MedCity News/MinnPost: Mayo Clinic's Lab For Senior Healthcare Innovations Finds Another Partner
The Mayo Clinic Center for Innovation's new lab devoted to researching healthcare technology and services that will help seniors remain at home, healthy and independent now has its second founding consortium member. The Evangelical Lutheran Good Samaritan Society — the nation's largest not-for-profit provider of senior care and services — has signed on to support Mayo's Healthy Aging & Independent Living (HAIL) Lab (Pogorelc, 12/9).
The Atlanta Journal-Constitution: Access To Taxpayer Funds Made Easier For Grady
Tens of millions of taxpayer dollars soon will be handed over to Grady Memorial Hospital with less control by elected officials over how it's being spent. ... For the past three years Grady has had to first make a case for Fulton County's money, which helps cover the care of indigent Fulton residents (Edwards and Williams, 12/12).

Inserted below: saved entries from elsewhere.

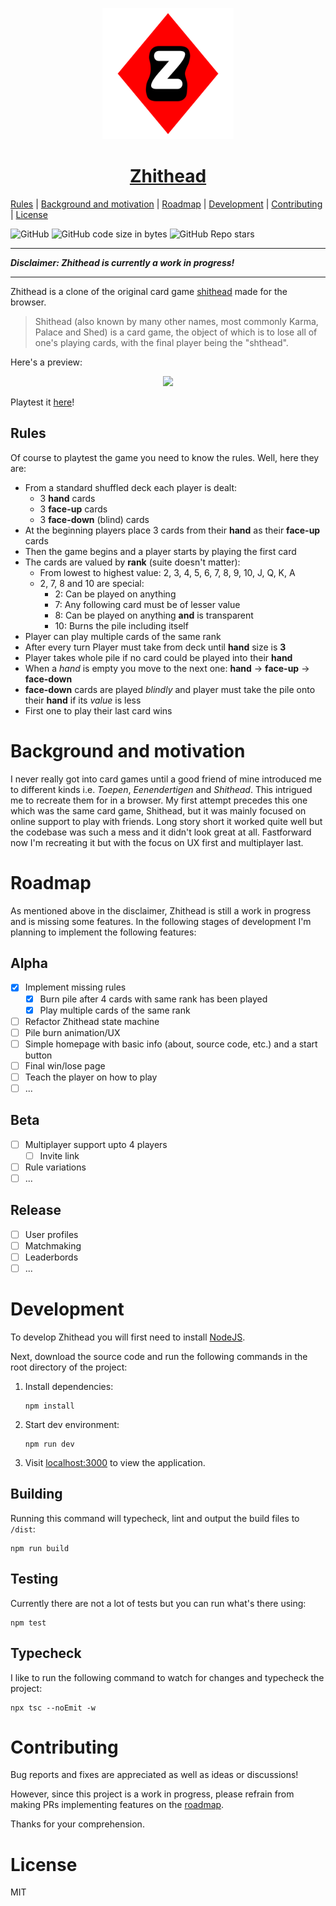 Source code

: [shithead]: https://en.wikipedia.org/wiki/Shithead_(card_game)
[zhithead]: https://zhithead.yatko.dev

<p align="center">
  <a href="https://zhithead.yatko.dev">
    <img src=".readme/zhithead.svg" height="210">
    <h1 align="center"><b>Zhithead</b></h1>
  </a>
</p>

[Rules](#rules)
| [Background and motivation](#background-and-motivation)
| [Roadmap](#roadmap)
| [Development](#development)
| [Contributing](#contributing)
| [License](#license)

![GitHub](https://img.shields.io/github/license/aod/zhithead?style=flat-square)
![GitHub code size in bytes](https://img.shields.io/github/languages/code-size/aod/zhithead?style=flat-square)
![GitHub Repo stars](https://img.shields.io/github/stars/aod/zhithead?style=social)

---

_**Disclaimer: Zhithead is currently a work in progress!**_

---

Zhithead is a clone of the original card game [shithead][shithead] made for
the browser.

> Shithead (also known by many other names, most commonly Karma, Palace and
> Shed) is a card game, the object of which is to lose all of one's playing
> cards, with the final player being the "shthead".

Here's a preview:

<p align="center">
    <img src=".readme/preview.gif" height="600" />
</p>

Playtest it [here][zhithead]!

## Rules

Of course to playtest the game you need to know the rules. Well, here they are:

- From a standard shuffled deck each player is dealt:
  - 3 **hand** cards
  - 3 **face-up** cards
  - 3 **face-down** (blind) cards
- At the beginning players place 3 cards from their **hand** as their **face-up**
  cards
- Then the game begins and a player starts by playing the first card
- The cards are valued by **rank** (suite doesn't matter):
  - From lowest to highest value: 2, 3, 4, 5, 6, 7, 8, 9, 10, J, Q, K, A
  - 2, 7, 8 and 10 are special:
    - 2: Can be played on anything
    - 7: Any following card must be of lesser value
    - 8: Can be played on anything **and** is transparent
    - 10: Burns the pile including itself
- Player can play multiple cards of the same rank
- After every turn Player must take from deck until **hand** size is **3**
- Player takes whole pile if no card could be played into their **hand**
- When a _hand_ is empty you move to the next one:
  **hand** -> **face-up** -> **face-down**
- **face-down** cards are played _blindly_ and player must take the pile
  onto their **hand** if its _value_ is less
- First one to play their last card wins

# Background and motivation

I never really got into card games until a good friend of mine introduced
me to different kinds i.e. _Toepen_, _Eenendertigen_ and _Shithead_. This
intrigued me to recreate them for in a browser. My first attempt precedes this
one which was the same card game, Shithead, but it was mainly focused on online
support to play with friends. Long story short it worked quite well but the
codebase was such a mess and it didn't look great at all. Fastforward now I'm
recreating it but with the focus on UX first and multiplayer last.

# Roadmap

As mentioned above in the disclaimer, Zhithead is still a work in progress and
is missing some features. In the following stages of development I'm planning
to implement the following features:

## Alpha

- [x] Implement missing rules
  - [x] Burn pile after 4 cards with same rank has been played
  - [x] Play multiple cards of the same rank
- [ ] Refactor Zhithead state machine
- [ ] Pile burn animation/UX
- [ ] Simple homepage with basic info (about, source code, etc.) and a start button
- [ ] Final win/lose page
- [ ] Teach the player on how to play
- [ ] ...

## Beta

- [ ] Multiplayer support upto 4 players
  - [ ] Invite link
- [ ] Rule variations
- [ ] ...

## Release

- [ ] User profiles
- [ ] Matchmaking
- [ ] Leaderbords
- [ ] ...

# Development

To develop Zhithead you will first need to install
[NodeJS](https://nodejs.org/en/download/).

Next, download the source code and run the following commands in the root
directory of the project:

1. Install dependencies:
   ```
   npm install
   ```
2. Start dev environment:
   ```
   npm run dev
   ```
3. Visit [localhost:3000](http://localhost:3000) to view the application.

## Building

Running this command will typecheck, lint and output the build files to `/dist`:

```
npm run build
```

## Testing

Currently there are not a lot of tests but you can run what's there using:

```
npm test
```

## Typecheck

I like to run the following command to watch for changes and typecheck
the project:

```
npx tsc --noEmit -w
```

# Contributing

Bug reports and fixes are appreciated as well as ideas or discussions!

However, since this project is a work in progress, please refrain from making PRs
implementing features on the [roadmap](#roadmap).

Thanks for your comprehension.

# License

MIT
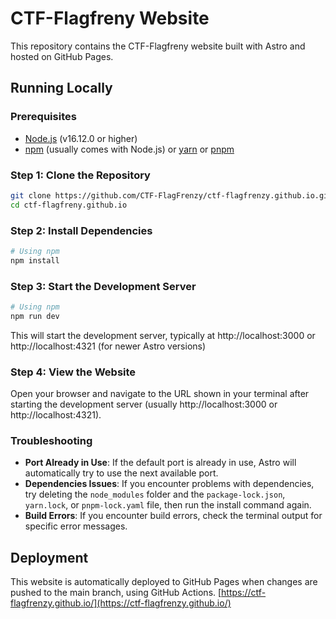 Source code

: # CTF-Flagfreny Website

This repository contains the CTF-Flagfreny website built with Astro and hosted on GitHub Pages.

## Running Locally

### Prerequisites

- [Node.js](https://nodejs.org/) (v16.12.0 or higher)
- [npm](https://www.npmjs.com/) (usually comes with Node.js) or [yarn](https://yarnpkg.com/) or [pnpm](https://pnpm.io/)

### Step 1: Clone the Repository

```bash
git clone https://github.com/CTF-FlagFrenzy/ctf-flagfrenzy.github.io.git
cd ctf-flagfreny.github.io
```

### Step 2: Install Dependencies

```bash
# Using npm
npm install
```

### Step 3: Start the Development Server

```bash
# Using npm
npm run dev
```

This will start the development server, typically at http://localhost:3000 or http://localhost:4321 (for newer Astro versions)

### Step 4: View the Website

Open your browser and navigate to the URL shown in your terminal after starting the development server (usually http://localhost:3000 or http://localhost:4321).

### Troubleshooting

- **Port Already in Use**: If the default port is already in use, Astro will automatically try to use the next available port.
- **Dependencies Issues**: If you encounter problems with dependencies, try deleting the `node_modules` folder and the `package-lock.json`, `yarn.lock`, or `pnpm-lock.yaml` file, then run the install command again.
- **Build Errors**: If you encounter build errors, check the terminal output for specific error messages.

## Deployment

This website is automatically deployed to GitHub Pages when changes are pushed to the main branch, using GitHub Actions.
[https://ctf-flagfrenzy.github.io/](https://ctf-flagfrenzy.github.io/)


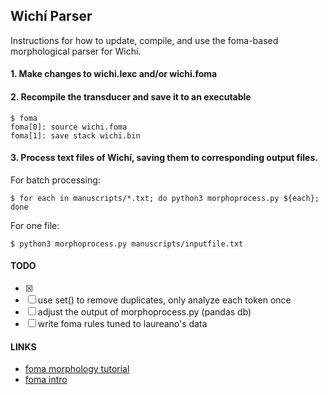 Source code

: ## Wichí Parser

Instructions for how to update, compile, and use the foma-based morphological parser for Wichí.

#### 1. Make changes to wichi.lexc and/or wichi.foma

#### 2. Recompile the transducer and save it to an executable
```
$ foma
foma[0]: source wichi.foma
foma[1]: save stack wichi.bin
```
#### 3. Process text files of Wichí, saving them to corresponding output files.

For batch processing:
```
$ for each in manuscripts/*.txt; do python3 morphoprocess.py ${each}; done
```
For one file:
```
$ python3 morphoprocess.py manuscripts/inputfile.txt
```

#### TODO
- [x]
- [ ] use set() to remove duplicates, only analyze each token once
- [ ] adjust the output of morphoprocess.py (pandas db)
- [ ] write foma rules tuned to laureano's data

#### LINKS
  * [foma morphology tutorial](https://fomafst.github.io/morphtut.html)
  * [foma intro](https://github.com/mhulden/foma/blob/master/foma/docs/simpleintro.md)
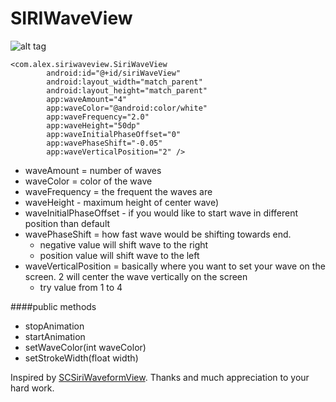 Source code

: # SIRIWaveView

![alt tag](https://github.com/alexgomes09/SIRIWaveView/blob/master/captures/screen_capture.gif)

```
<com.alex.siriwaveview.SiriWaveView
        android:id="@+id/siriWaveView"
        android:layout_width="match_parent"
        android:layout_height="match_parent"
        app:waveAmount="4"
        app:waveColor="@android:color/white"
        app:waveFrequency="2.0"
        app:waveHeight="50dp"
        app:waveInitialPhaseOffset="0"
        app:wavePhaseShift="-0.05"
        app:waveVerticalPosition="2" />
```

- waveAmount = number of waves
- waveColor = color of the wave
- waveFrequency = the frequent the waves are
- waveHeight - maximum height of center wave)
- waveInitialPhaseOffset - if you would like to start wave in different position than default
- wavePhaseShift = how fast wave would be shifting towards end. 
     - negative value will shift wave to the right
     - position value will shift wave to the left
- waveVerticalPosition = basically where you want to set your wave on the screen. 2 will center the wave vertically on the screen
     - try value from 1 to 4

####public methods
* stopAnimation
* startAnimation
* setWaveColor(int waveColor)
* setStrokeWidth(float width)


Inspired by [SCSiriWaveformView](https://github.com/stefanceriu/SCSiriWaveformView). Thanks and much appreciation to your hard work. 
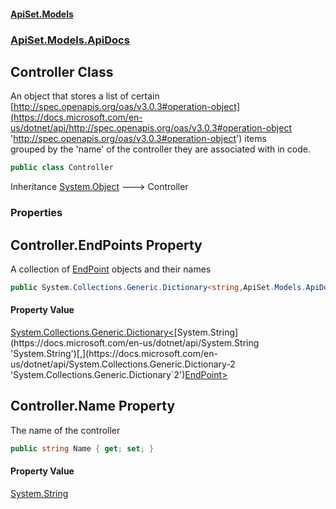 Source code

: #### [ApiSet.Models](ApiTestGenerator.Models.md 'ApiTestGenerator.Models')
### [ApiSet.Models.ApiDocs](ApiTestGenerator.Models.md#ApiSet.Models.ApiDocs 'ApiSet.Models.ApiDocs')

## Controller Class

An object that stores a list of certain  
[http://spec.openapis.org/oas/v3.0.3#operation-object](https://docs.microsoft.com/en-us/dotnet/api/http://spec.openapis.org/oas/v3.0.3#operation-object 'http://spec.openapis.org/oas/v3.0.3#operation-object') items  
grouped by the 'name' of the controller they are associated with in code.

```csharp
public class Controller
```

Inheritance [System.Object](https://docs.microsoft.com/en-us/dotnet/api/System.Object 'System.Object') &#129106; Controller
### Properties

<a name='ApiSet.Models.ApiDocs.Controller.EndPoints'></a>

## Controller.EndPoints Property

A collection of [EndPoint](EndPoint.md 'ApiSet.Models.ApiDocs.EndPoint') objects and their names

```csharp
public System.Collections.Generic.Dictionary<string,ApiSet.Models.ApiDocs.EndPoint> EndPoints { get; set; }
```

#### Property Value
[System.Collections.Generic.Dictionary&lt;](https://docs.microsoft.com/en-us/dotnet/api/System.Collections.Generic.Dictionary-2 'System.Collections.Generic.Dictionary`2')[System.String](https://docs.microsoft.com/en-us/dotnet/api/System.String 'System.String')[,](https://docs.microsoft.com/en-us/dotnet/api/System.Collections.Generic.Dictionary-2 'System.Collections.Generic.Dictionary`2')[EndPoint](EndPoint.md 'ApiSet.Models.ApiDocs.EndPoint')[&gt;](https://docs.microsoft.com/en-us/dotnet/api/System.Collections.Generic.Dictionary-2 'System.Collections.Generic.Dictionary`2')

<a name='ApiSet.Models.ApiDocs.Controller.Name'></a>

## Controller.Name Property

The name of the controller

```csharp
public string Name { get; set; }
```

#### Property Value
[System.String](https://docs.microsoft.com/en-us/dotnet/api/System.String 'System.String') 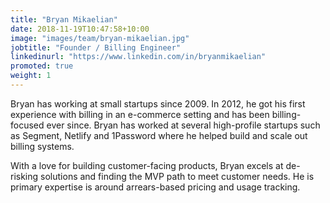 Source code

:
 ```yaml
---
title: "Bryan Mikaelian"
date: 2018-11-19T10:47:58+10:00
image: "images/team/bryan-mikaelian.jpg"
jobtitle: "Founder / Billing Engineer"
linkedinurl: "https://www.linkedin.com/in/bryanmikaelian"
promoted: true
weight: 1
---
```


Bryan has working at small startups since 2009. In 2012, he got his first experience with billing in an e-commerce setting and has been billing-focused ever since. Bryan has worked at several high-profile startups such as Segment, Netlify and 1Password where he helped build and scale out billing systems.

With a love for building customer-facing products, Bryan excels at de-risking solutions and finding the MVP path to meet customer needs. He is primary expertise is around arrears-based pricing and usage tracking.
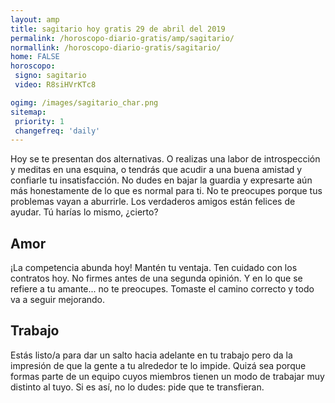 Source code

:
 ```yaml
---
layout: amp
title: sagitario hoy gratis 29 de abril del 2019 
permalink: /horoscopo-diario-gratis/amp/sagitario/
normallink: /horoscopo-diario-gratis/sagitario/
home: FALSE
horoscopo:
 signo: sagitario
 video: R8siHVrKTc8

ogimg: /images/sagitario_char.png
sitemap:
 priority: 1
 changefreq: 'daily'
---
```



Hoy se te presentan dos alternativas. O realizas una labor de introspección y meditas en una esquina, o tendrás que acudir a una buena amistad y confiarle tu insatisfacción. No dudes en bajar la guardia y expresarte aún más honestamente de lo que es normal para ti. No te preocupes porque tus problemas vayan a aburrirle. Los verdaderos amigos están felices de ayudar. Tú harías lo mismo, ¿cierto?

## Amor

¡La competencia abunda hoy! Mantén tu ventaja. Ten cuidado con los contratos hoy. No firmes antes de una segunda opinión. Y en lo que se refiere a tu amante... no te preocupes. Tomaste el camino correcto y todo va a seguir mejorando.

## Trabajo

Estás listo/a para dar un salto hacia adelante en tu trabajo pero da la impresión de que la gente a tu alrededor te lo impide. Quizá sea porque formas parte de un equipo cuyos miembros tienen un modo de trabajar muy distinto al tuyo. Si es así, no lo dudes: pide que te transfieran. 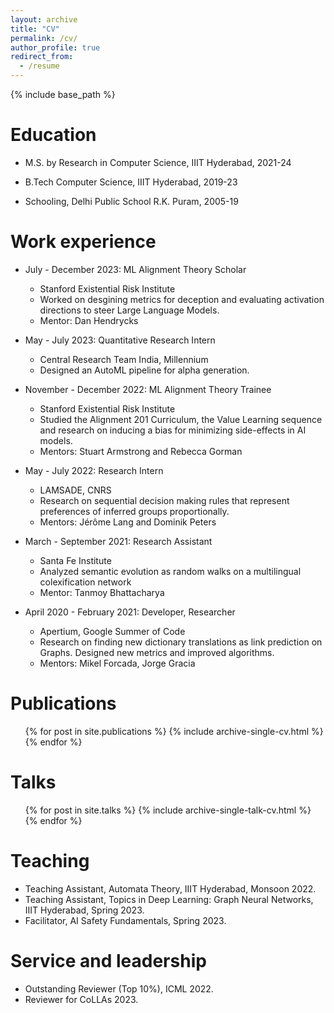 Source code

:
 ```yaml
---
layout: archive
title: "CV"
permalink: /cv/
author_profile: true
redirect_from:
  - /resume
---
```


{% include base_path %}

Education
======
* M.S. by Research in Computer Science, IIIT Hyderabad, 2021-24

* B.Tech Computer Science, IIIT Hyderabad, 2019-23

* Schooling, Delhi Public School R.K. Puram, 2005-19

<!-- * Ph.D in Version Control Theory, GitHub University, 2018 (expected) -->

Work experience
======
* July - December 2023: ML Alignment Theory Scholar
  * Stanford Existential Risk Institute
  * Worked on desgining metrics for deception and evaluating activation directions to steer Large Language Models.
  * Mentor: Dan Hendrycks

* May - July 2023: Quantitative Research Intern
  * Central Research Team India, Millennium
  * Designed an AutoML pipeline for alpha generation.

* November - December 2022: ML Alignment Theory Trainee
  * Stanford Existential Risk Institute
  * Studied the Alignment 201 Curriculum, the Value Learning sequence and research on inducing a bias for minimizing side-effects in AI models.
  * Mentors: Stuart Armstrong and Rebecca Gorman

* May - July 2022: Research Intern
  * LAMSADE, CNRS
  * Research on sequential decision making rules that represent preferences of inferred groups proportionally.
  * Mentors: Jérôme Lang and Dominik Peters

* March - September 2021: Research Assistant
  * Santa Fe Institute
  * Analyzed semantic evolution as random walks on a multilingual colexification network
  * Mentor: Tanmoy Bhattacharya

* April 2020 - February 2021: Developer, Researcher
  * Apertium, Google Summer of Code
  * Research on finding new dictionary translations as link prediction on Graphs. Designed new metrics and improved algorithms. 
  * Mentors: Mikel Forcada, Jorge Gracia
  
<!-- Skills
======
* Skill 1
* Skill 2
  * Sub-skill 2.1
  * Sub-skill 2.2
  * Sub-skill 2.3
* Skill 3 -->

Publications
======
  <ul>{% for post in site.publications %}
    {% include archive-single-cv.html %}
  {% endfor %}</ul>
  
Talks
======
  <ul>{% for post in site.talks %}
    {% include archive-single-talk-cv.html %}
  {% endfor %}</ul>
  
Teaching
======
* Teaching Assistant, Automata Theory, IIIT Hyderabad, Monsoon 2022.
* Teaching Assistant, Topics in Deep Learning: Graph Neural Networks, IIIT Hyderabad, Spring 2023.
* Facilitator, AI Safety Fundamentals, Spring 2023.
  <!-- <ul>{% for post in site.teaching %}
    {% include archive-single-cv.html %}
  {% endfor %}</ul> -->
  
Service and leadership
======
* Outstanding Reviewer (Top 10%), ICML 2022.
* Reviewer for CoLLAs 2023.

The New York Times: Thousands Sterilized, A State Weighs Restitution
Although North Carolina officially apologized in 2002 and legislators have pressed to compensate victims before, a task force appointed by Gov. Bev Perdue is again wrestling with the state's obligation to the estimated 7,600 victims of its eugenics program. The board operated from 1933 to 1977 as an experiment in genetic engineering once considered a legitimate way to keep welfare rolls small, stop poverty and improve the gene pool (Severson, 12/9).